EXERCISE: Copy each line of the data that has "json" in it.

DATASET RECORDS:
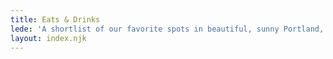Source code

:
 ```yaml
---
title: Eats & Drinks
lede: 'A shortlist of our favorite spots in beautiful, sunny Portland, Oregon ☂'
layout: index.njk
---
```


&nbsp;
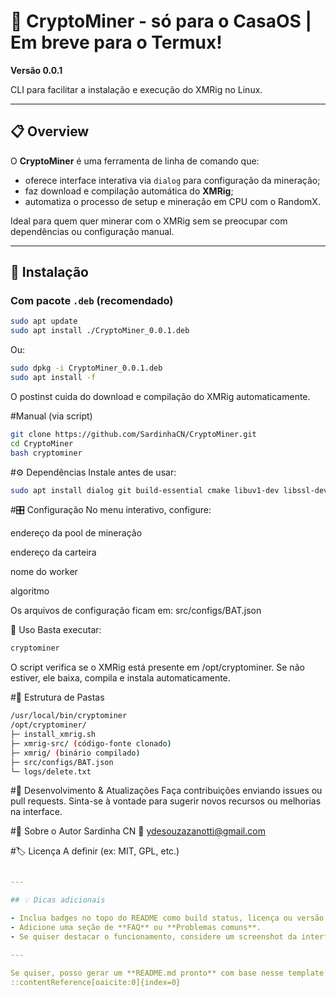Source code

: # 🧱 CryptoMiner - só para o CasaOS | Em breve para o Termux!

**Versão 0.0.1**

CLI para facilitar a instalação e execução do XMRig no Linux.

---

## 📋 Overview

O **CryptoMiner** é uma ferramenta de linha de comando que:
- oferece interface interativa via `dialog` para configuração da mineração;
- faz download e compilação automática do **XMRig**;
- automatiza o processo de setup e mineração em CPU com o RandomX.

Ideal para quem quer minerar com o XMRig sem se preocupar com dependências ou configuração manual.

---

## 🚀 Instalação

### Com pacote `.deb` (recomendado)

```bash
sudo apt update
sudo apt install ./CryptoMiner_0.0.1.deb
```

Ou:

```bash
sudo dpkg -i CryptoMiner_0.0.1.deb
sudo apt install -f
```

O postinst cuida do download e compilação do XMRig automaticamente.

#Manual (via script)

```bash
git clone https://github.com/SardinhaCN/CryptoMiner.git
cd CryptoMiner
bash cryptominer
```

#⚙️ Dependências
Instale antes de usar:
```bash
sudo apt install dialog git build-essential cmake libuv1-dev libssl-dev libhwloc-dev
```

#🎛️ Configuração
No menu interativo, configure:

endereço da pool de mineração

endereço da carteira

nome do worker

algoritmo

Os arquivos de configuração ficam em: src/configs/BAT.json

🔧 Uso
Basta executar:
```bash
cryptominer
```
O script verifica se o XMRig está presente em /opt/cryptominer. Se não estiver, ele baixa, compila e instala automaticamente.

#📂 Estrutura de Pastas
```bash
/usr/local/bin/cryptominer
/opt/cryptominer/
├─ install_xmrig.sh
├─ xmrig-src/ (código-fonte clonado)
├─ xmrig/ (binário compilado)
├─ src/configs/BAT.json
└─ logs/delete.txt
```

#📝 Desenvolvimento & Atualizações
Faça contribuições enviando issues ou pull requests. Sinta-se à vontade para sugerir novos recursos ou melhorias na interface.

#👤 Sobre o Autor
Sardinha CN
📧 ydesouzazanotti@gmail.com

#🏷️ Licença
A definir (ex: MIT, GPL, etc.)
```yaml

---

## 💡 Dicas adicionais

- Inclua badges no topo do README como build status, licença ou versão.
- Adicione uma seção de **FAQ** ou **Problemas comuns**.
- Se quiser destacar o funcionamento, considere um screenshot da interface `dialog` ou logs.

---

Se quiser, posso gerar um **README.md pronto** com base nesse template e adaptar ao seu conteúdo atual. Deseja que eu crie essa versão para você?
::contentReference[oaicite:0]{index=0}
```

ANSWER TO THIS TASK:
Os arquivos de configuração ficam em: src/configs/BAT.json
├─ src/configs/BAT.json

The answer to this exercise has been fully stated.